JON KARL: That's for sure, George. Ted Cruz says the biggest problem in all this is that Republicans were divided and that they backed down too easily. So, you would do it again?
TED CRUZ: I would do anything and I will continue to do anything I can to stop the train wreck that is ObamaCare.
KARL: Will you rule out pushing to the brink of another shutdown?
CRUZ: Jon, I know – Jon I know–
KARL: Or will you say you're not going to do that?
CRUZ: Jon, I know you want to nail down all sorts of future tactical decisions. What I intend to do is continue standing with the American people to work to stop ObamaCare because it isn't working. It's costing people jobs and it's taking away their health care.
KARL: People hated this shutdown. They hated this impasse. And this was seen as the Ted Cruz shutdown. You, more than any single individual, were seen as the one that triggered this crisis to begin with.
CRUZ: I agree that a lot of D.C. politicians tried to call it that. And a lot of the media did, too.
KARL: I'm talking – I'm talking about public opinion nationally.
CRUZ: Look, let me be very clear, I said throughout this, we shouldn't have a shutdown. I don't want a shutdown. I repeatedly voted to open the government.

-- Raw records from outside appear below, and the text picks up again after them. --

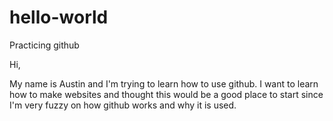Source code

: # hello-world
Practicing github

Hi,

My name is Austin and I'm trying to learn how to use github.  I want to learn how to make websites and thought this would be a good place to start since I'm very fuzzy on how github works and why it is used.  
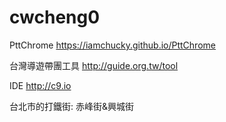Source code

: # cwcheng0
PttChrome
<https://iamchucky.github.io/PttChrome>

台灣導遊帶團工具
<http://guide.org.tw/tool>

IDE
<http://c9.io>

台北市的打鐵街: 赤峰街&興城街
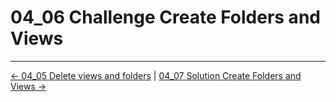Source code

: # 04_06 Challenge Create Folders and Views

<!-- FooterStart -->
---
[← 04_05 Delete views and folders](../04_05_delete_views_folders/README.md) | [04_07 Solution Create Folders and Views →](../04_07_solution_create_folders_views/README.md)
<!-- FooterEnd -->

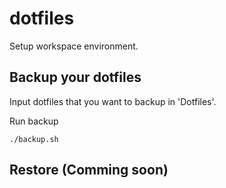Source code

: # dotfiles
Setup workspace environment.

## Backup your dotfiles
Input dotfiles that you want to backup in 'Dotfiles'.

Run backup

`
./backup.sh
`

## Restore (Comming soon)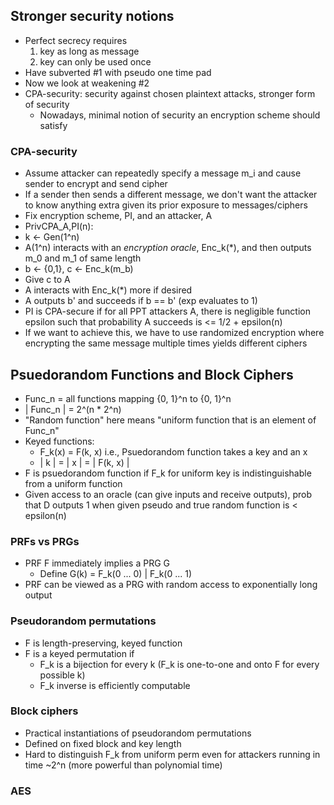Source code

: ## Stronger security notions
- Perfect secrecy requires
  1) key as long as message
  2) key can only be used once
- Have subverted #1 with pseudo one time pad
- Now we look at weakening #2
- CPA-security: security against chosen plaintext attacks, stronger form of security
  - Nowadays, minimal notion of security an encryption scheme should satisfy

### CPA-security
- Assume attacker can repeatedly specify a message m_i and cause sender to encrypt and send cipher
- If a sender then sends a different message, we don't want the attacker to know anything extra given its prior exposure to messages/ciphers
- Fix encryption scheme, PI, and an attacker, A
- PrivCPA_A,PI(n):
- k <- Gen(1^n)
- A(1^n) interacts with an _encryption oracle_, Enc_k(*), and then outputs m_0 and m_1 of same length
- b <- {0,1}, c <- Enc_k(m_b)
- Give c to A
- A interacts with Enc_k(*) more if desired
- A outputs b' and succeeds if b == b' (exp evaluates to 1)
- PI is CPA-secure if for all PPT attackers A, there is negligible function epsilon such that probability A succeeds is <= 1/2 + epsilon(n)
- If we want to achieve this, we have to use randomized encryption where encrypting the same message multiple times yields different ciphers

## Psuedorandom Functions and Block Ciphers
- Func_n = all functions mapping {0, 1}^n to {0, 1}^n
- | Func_n | = 2^(n * 2^n)
- "Random function" here means "uniform function that is an element of Func_n"
- Keyed functions:
  - F_k(x) = F(k, x) i.e., Psuedorandom function takes a key and an x
  - | k | = | x | = | F(k, x) |
- F is psuedorandom function if F_k for uniform key is indistinguishable from a uniform function
- Given access to an oracle (can give inputs and receive outputs), prob that D outputs 1 when given pseudo and true random function is < epsilon(n)

### PRFs vs PRGs
- PRF F immediately implies a PRG G
  - Define G(k) = F_k(0 ... 0) | F_k(0 ... 1)
- PRF can be viewed as a PRG with random access to exponentially long output

### Pseudorandom permutations
- F is length-preserving, keyed function
- F is a keyed permutation if
  - F_k is a bijection for every k (F_k is one-to-one and onto F for every possible k)
  - F_k inverse is efficiently computable

### Block ciphers
- Practical instantiations of pseudorandom permutations
- Defined on fixed block and key length
- Hard to distinguish F_k from uniform perm even for attackers running in time ~2^n (more powerful than polynomial time)

### AES

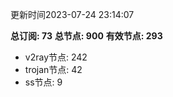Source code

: 更新时间2023-07-24 23:14:07

**总订阅: 73**
**总节点: 900**
**有效节点: 293**
- v2ray节点: 242
- trojan节点: 42
- ss节点: 9

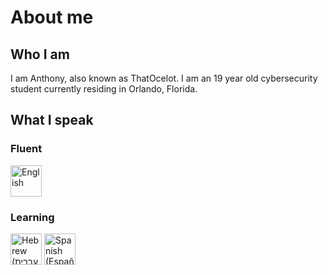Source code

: # About me
## Who I am
I am Anthony, also known as ThatOcelot. I am an 19 year old cybersecurity student currently residing in Orlando, Florida.

## What I speak
### Fluent
[<img src="https://upload.wikimedia.org/wikipedia/commons/thumb/8/83/Flag_of_the_United_Kingdom_%283-5%29.svg/2550px-Flag_of_the_United_Kingdom_%283-5%29.svg.png" alt="English" height="50"/>](https://en.wikipedia.org/wiki/English_language)

### Learning
[<img src="https://upload.wikimedia.org/wikipedia/commons/thumb/d/d4/Flag_of_Israel.svg/2550px-Flag_of_Israel.svg.png" alt="Hebrew (עברית)" height="50"/>](https://en.wikipedia.org/wiki/Hebrew_language)
[<img src="https://upload.wikimedia.org/wikipedia/commons/thumb/8/89/Bandera_de_Espa%C3%B1a.svg/2550px-Bandera_de_Espa%C3%B1a.svg.png" alt="Spanish (Español)" height="50"/>](https://en.wikipedia.org/wiki/Spanish_language)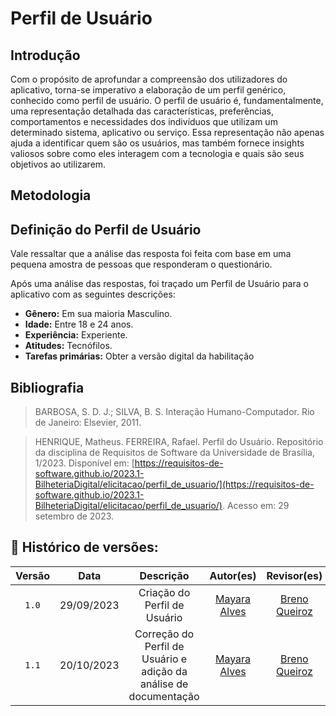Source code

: # Perfil de Usuário

## Introdução 

Com o propósito de aprofundar a compreensão dos utilizadores do aplicativo, torna-se imperativo a elaboração de um perfil genérico, conhecido como perfil de usuário. O perfil de usuário é, fundamentalmente, uma representação detalhada das características, preferências, comportamentos e necessidades dos indivíduos que utilizam um determinado sistema, aplicativo ou serviço. Essa representação não apenas ajuda a identificar quem são os usuários, mas também fornece insights valiosos sobre como eles interagem com a tecnologia e quais são seus objetivos ao utilizarem.

## Metodologia 


## Definição do Perfil de Usuário

Vale ressaltar que a análise das resposta foi feita com base em uma pequena amostra de pessoas que responderam o questionário.

Após uma análise das respostas, foi traçado um Perfil de Usuário para o aplicativo com as seguintes descrições:

- **Gênero:** Em sua maioria Masculino.
- **Idade:** Entre 18 e 24 anos.
- **Experiência:** Experiente.
- **Atitudes:** Tecnófilos.
- **Tarefas primárias:** Obter a versão digital da habilitação


## Bibliografia
> BARBOSA, S. D. J.; SILVA, B. S. Interação Humano-Computador. Rio de Janeiro: Elsevier, 2011.

> HENRIQUE, Matheus. FERREIRA, Rafael. Perfil do Usuário. Repositório da disciplina de Requisitos de Software da Universidade de Brasília, 1/2023. Disponível em: [https://requisitos-de-software.github.io/2023.1-BilheteriaDigital/elicitacao/perfil_de_usuario/](https://requisitos-de-software.github.io/2023.1-BilheteriaDigital/elicitacao/perfil_de_usuario/). Acesso em: 29 setembro de 2023.

## 📑 Histórico de versões:

 Versão  |    Data    |                        Descrição                        |                                             Autor(es)                                             |                  Revisor(es)                   
 :-----: | :--------: | :-----------------------------------------------------: | :-----------------------------------------------------------------------------------------------: | :--------------------------------------------: 
  `1.0`  | 29/09/2023 |            Criação do Perfil de Usuário           | [Mayara Alves](https://github.com/Mayara-tech) | [Breno Queiroz](https://github.com/brenob6)
  `1.1`  | 20/10/2023 |            Correção do Perfil de Usuário e adição da análise de documentação           | [Mayara Alves](https://github.com/Mayara-tech) | [Breno Queiroz](https://github.com/brenob6)



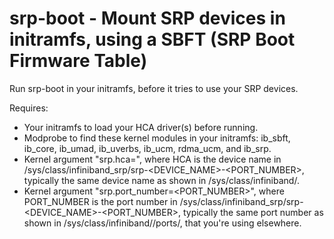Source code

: # srp-boot - Mount SRP devices in initramfs, using a SBFT (SRP Boot Firmware Table)

Run srp-boot in your initramfs, before it tries to use your SRP devices.

Requires:
* Your initramfs to load your HCA driver(s) before running.
* Modprobe to find these kernel modules in your initramfs: ib_sbft, ib_core, ib_umad, ib_uverbs, ib_ucm, rdma_ucm, and ib_srp.
* Kernel argument "srp.hca=<HCA>", where HCA is the device name in /sys/class/infiniband_srp/srp-<DEVICE_NAME>-<PORT_NUMBER>, typically the same device name as shown in /sys/class/infiniband/.
* Kernel argument "srp.port_number=<PORT_NUMBER>", where PORT_NUMBER is the port number in /sys/class/infiniband_srp/srp-<DEVICE_NAME>-<PORT_NUMBER>, typically the same port number as shown in /sys/class/infiniband/<HCA>/ports/, that you're using elsewhere.
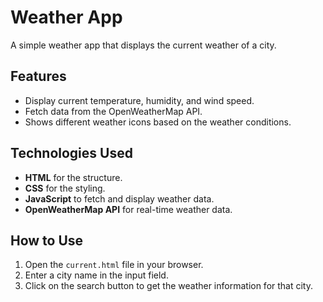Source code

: # Weather App

A simple weather app that displays the current weather of a city.

## Features
- Display current temperature, humidity, and wind speed.
- Fetch data from the OpenWeatherMap API.
- Shows different weather icons based on the weather conditions.

## Technologies Used
- **HTML** for the structure.
- **CSS** for the styling.
- **JavaScript** to fetch and display weather data.
- **OpenWeatherMap API** for real-time weather data.

## How to Use
1. Open the `current.html` file in your browser.
2. Enter a city name in the input field.
3. Click on the search button to get the weather information for that city.


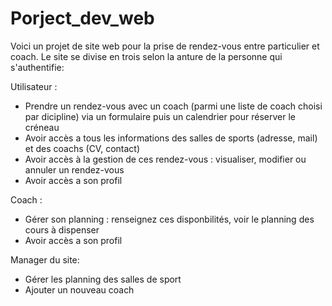 # Porject_dev_web

Voici un projet de site web pour la prise de rendez-vous entre particulier et coach.
Le site se divise en trois selon la anture de la personne qui s'authentifie:

Utilisateur : 
* Prendre un rendez-vous avec un coach (parmi une liste de coach choisi par dicipline) via un formulaire puis un calendrier pour réserver le créneau
* Avoir accès a tous les informations des salles de sports (adresse, mail) et des coachs (CV, contact)
* Avoir accès à la gestion de ces rendez-vous : visualiser, modifier ou annuler un rendez-vous
* Avoir accès a son profil

Coach :
* Gérer son planning : renseignez ces disponbilités, voir le planning des cours à dispenser
* Avoir accès a son profil

Manager du site:
* Gérer les planning des salles de sport 
* Ajouter un nouveau coach
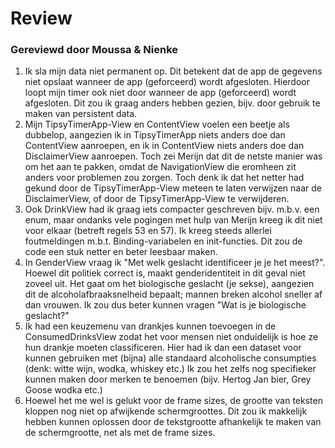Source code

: # Review
### Gereviewd door Moussa & Nienke

1. Ik sla mijn data niet permanent op. Dit betekent dat de app de gegevens niet opslaat wanneer de app (geforceerd) wordt afgesloten. Hierdoor loopt mijn timer ook niet door wanneer de app (geforceerd) wordt afgesloten. Dit zou ik graag anders hebben gezien, bijv. door gebruik te maken van persistent data.
3. Mijn TipsyTimerApp-View en ContentView voelen een beetje als dubbelop, aangezien ik in TipsyTimerApp niets anders doe dan ContentView aanroepen, en ik in ContentView niets anders doe dan DisclaimerView aanroepen. Toch zei Merijn dat dit de netste manier was om het aan te pakken, omdat de NavigationView die eromheen zit anders voor problemen zou zorgen. Toch denk ik dat het netter had gekund door de TipsyTimerApp-View meteen te laten verwijzen naar de DisclaimerView, of door de TipsyTimerApp-View te verwijderen.
4. Ook DrinkView had ik graag iets compacter geschreven bijv. m.b.v. een enum, maar ondanks vele pogingen met hulp van Merijn kreeg ik dit niet voor elkaar (betreft regels 53 en 57). Ik kreeg steeds allerlei foutmeldingen m.b.t. Binding-variabelen en init-functies. Dit zou de code een stuk netter en beter leesbaar maken.
5. In GenderView vraag ik "Met welk geslacht identificeer je je het meest?". Hoewel dit politiek correct is, maakt genderidentiteit in dit geval niet zoveel uit. Het gaat om het biologische geslacht (je sekse), aangezien dit de alcoholafbraaksnelheid bepaalt; mannen breken alcohol sneller af dan vrouwen. Ik zou dus beter kunnen vragen "Wat is je biologische geslacht?"
6. Ik had een keuzemenu van drankjes kunnen toevoegen in de ConsumedDrinksView zodat het voor mensen niet onduidelijk is hoe ze hun drankje moeten classificeren. Hier had ik dan een dataset voor kunnen gebruiken met (bijna) alle standaard alcoholische consumpties (denk: witte wijn, wodka, whiskey etc.) Ik zou het zelfs nog specifieker kunnen maken door merken te benoemen (bijv. Hertog Jan bier, Grey Goose wodka etc.)
7. Hoewel het me wel is gelukt voor de frame sizes, de grootte van teksten kloppen nog niet op afwijkende schermgroottes. Dit zou ik makkelijk hebben kunnen oplossen door de tekstgrootte afhankelijk te maken van de schermgrootte, net als met de frame sizes.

KARL: But there never would have been a shutdown if you hadn't gone with this strategy of saying we're not going to fund the government for six weeks unless we can defund ObamaCare.
CRUZ: And you know what, Jon? You know what? There never would have been a shutdown if Harry Reid and President Obama hadn't said we will not compromise. We will not negotiate. Shut the government down.
KARL: Now, Democratic and Republican leaders in Congress, like the President, are saying emphatically, George, that there will be not be another shutdown.
STEPHANOPOULOS: That's what they're promising right now. Although we saw the fight there. Meantime, there are some calmer voices starting to get together right away to see if they can put together some kind of small-scale budget deal before the end of the year.
KARL: Yeah. Very important and very significant meeting over breakfast Thursday between Paul Ryan, the top Republican on budget matters and Patty Murray, the top Democrat. They're trying to get together. This would not be a big deal, George. But this would be something to ensure when the money runs out again on January 15th, they have another agreement in place to fund the government for the rest of the year.
STEPHANOPOULOS: Government stays open. Debt limit extended. Let's hope that happens. Jon. Karl, thanks very much.